Star Wars Episode III: Franchise Killing 101 (2005)

 

Here we conclude the Star Wars anthology, topping off beloved prequels The Phantom Suck and Attack of the Suck with the epic Revenge of the Suck. With nearly effortless precision George Lucas has managed to wholly eradicate all that I enjoyed about the Star Wars film series. With Phantom Menace we forgave him because we knew he was now fat and hadn’t actually directed a movie since A New Hope. With Attack of the Clones we figured its monumental failure would persuade old GL to hand off directorial and scripting reigns to someone more capable. With Revenge of the Sith we assumed that, since the story of Darth Vader’s rise was essentially written in stone, that nothing, not even Lucas’ inept directing and ‘vision’ could sour the experience. However, if there’s one thing the prequels have taught me, it’s to never underestimate the power of full creative control.

 

Before I lay too far into his latest abomination, let it be known that I do indeed love all that Star Wars was and should be. A New Hope and Return of the Jedi are both clumsy but charming, while The Empire Strikes Back is a cinematic masterpiece in which the trilogy as we know it would have never taken form otherwise. In A New Hope Vader was bossy and spooky; respectable, but not legendary, while in Jedi he was a caped mannequin upstaged by the loveable and crusty Palpatine. No, it was in Empire that Darth Vader became the scene-chewing villain that would become an archetype of all that is right and true for an epic antagonist. It was in Empire that the “Force” became more than a trick used for making odd noises and shooting proton torpedoes. Through Yoda, the philosophy of the Jedi was given shape, and the power and scope of their legacy was realized for the first time.

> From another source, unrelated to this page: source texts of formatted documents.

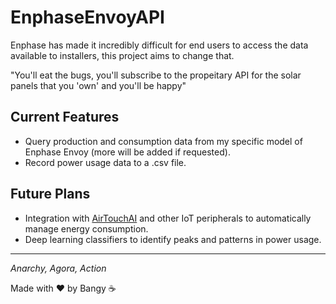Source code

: # EnphaseEnvoyAPI
Enphase has made it incredibly difficult for end users to access the data available to installers, this project aims to change that.

"You'll eat the bugs, you'll subscribe to the propeitary API for the solar panels that you 'own' and you'll be happy"

## Current Features
* Query production and consumption data from my specific model of Enphase Envoy (more will be added if requested).
* Record power usage data to a .csv file.

## Future Plans
* Integration with [AirTouchAI](/../../../AirTouchAI) and other IoT peripherals to automatically manage energy consumption.
* Deep learning classifiers to identify peaks and patterns in power usage.
---
*Anarchy, Agora, Action*

Made with ❤️ by Bangy ☕
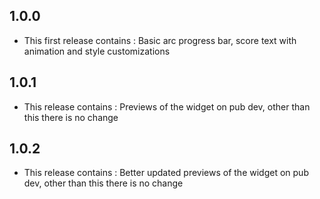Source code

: ## 1.0.0

* This first release contains : Basic arc progress bar, score text with animation and style customizations

## 1.0.1

* This release contains : Previews of the widget on pub dev, other than this there is no change

## 1.0.2

* This release contains : Better updated previews of the widget on pub dev, other than this there is no change

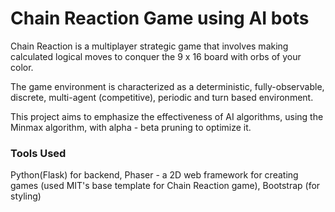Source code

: # Chain Reaction Game using AI bots
Chain Reaction is a multiplayer strategic game that involves making calculated logical moves to conquer the 9 x 16 board with orbs of your color.

The game environment is characterized as a deterministic, fully-observable, discrete, multi-agent (competitive), periodic and turn based environment.

This project aims to emphasize the effectiveness of AI algorithms, using the Minmax algorithm, with alpha - beta pruning to optimize it. 

### Tools Used
Python(Flask) for backend, Phaser - a 2D web framework for creating games (used MIT's base template for Chain Reaction game), Bootstrap (for styling)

Empire had energy; Luke’s fairly tame training was beautifully interwoven with his friends' plight on cloud city, and we come to appreciate the full power and influence of the Empire through Lando’s betrayal. Lando, for those who weren’t aware, is the greatest action hero cinema will ever know. Only one man can call Han Solo a pirate and walk away, and that man endorses Colt 45.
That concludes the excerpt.